_REQUIREMENT_
Although the entries contain pictures, your copy should hold only their exact text.

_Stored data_
Content starts

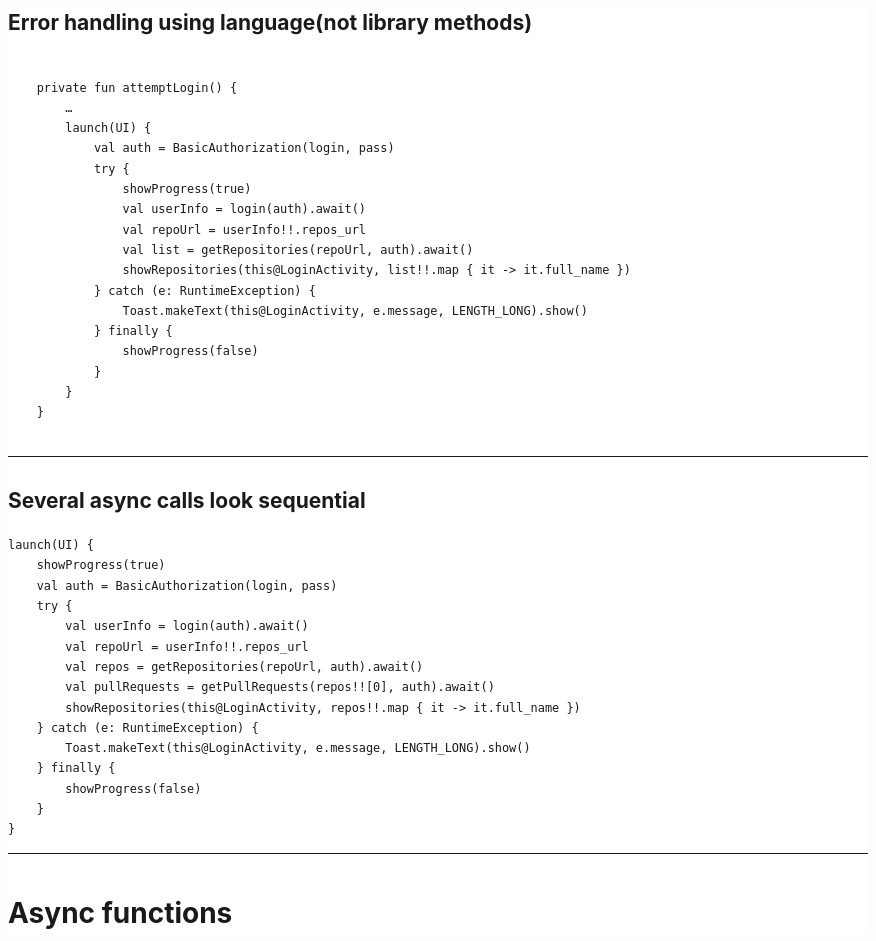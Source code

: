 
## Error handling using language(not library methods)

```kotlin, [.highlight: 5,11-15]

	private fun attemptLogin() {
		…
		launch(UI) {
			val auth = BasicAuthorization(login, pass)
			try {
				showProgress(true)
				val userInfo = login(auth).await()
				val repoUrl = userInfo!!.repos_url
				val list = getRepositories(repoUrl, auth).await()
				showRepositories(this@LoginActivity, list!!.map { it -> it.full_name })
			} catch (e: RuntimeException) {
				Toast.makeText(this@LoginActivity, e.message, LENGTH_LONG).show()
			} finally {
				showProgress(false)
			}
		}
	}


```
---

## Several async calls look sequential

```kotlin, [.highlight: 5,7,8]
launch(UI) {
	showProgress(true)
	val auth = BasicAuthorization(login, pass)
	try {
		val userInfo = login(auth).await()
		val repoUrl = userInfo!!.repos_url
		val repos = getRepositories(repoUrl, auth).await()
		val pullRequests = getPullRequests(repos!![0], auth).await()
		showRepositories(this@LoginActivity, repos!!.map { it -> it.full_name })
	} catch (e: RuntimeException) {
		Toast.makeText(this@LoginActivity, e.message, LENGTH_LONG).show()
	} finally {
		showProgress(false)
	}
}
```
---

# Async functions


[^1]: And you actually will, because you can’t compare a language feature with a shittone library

Content ends

_RESPONSE_
Source code

: 
## Error handling using language(not library methods)

```kotlin, [.highlight: 5,11-15]

	private fun attemptLogin() {
		…
		launch(UI) {
			val auth = BasicAuthorization(login, pass)
			try {
				showProgress(true)
				val userInfo = login(auth).await()
				val repoUrl = userInfo!!.repos_url
				val list = getRepositories(repoUrl, auth).await()
				showRepositories(this@LoginActivity, list!!.map { it -> it.full_name })
			} catch (e: RuntimeException) {
				Toast.makeText(this@LoginActivity, e.message, LENGTH_LONG).show()
			} finally {
				showProgress(false)
			}
		}
	}


```
---

## Several async calls look sequential

```kotlin, [.highlight: 5,7,8]
launch(UI) {
	showProgress(true)
	val auth = BasicAuthorization(login, pass)
	try {
		val userInfo = login(auth).await()
		val repoUrl = userInfo!!.repos_url
		val repos = getRepositories(repoUrl, auth).await()
		val pullRequests = getPullRequests(repos!![0], auth).await()
		showRepositories(this@LoginActivity, repos!!.map { it -> it.full_name })
	} catch (e: RuntimeException) {
		Toast.makeText(this@LoginActivity, e.message, LENGTH_LONG).show()
	} finally {
		showProgress(false)
	}
}
```
---

# Async functions


[^1]: And you actually will, because you can’t compare a language feature with a shittone library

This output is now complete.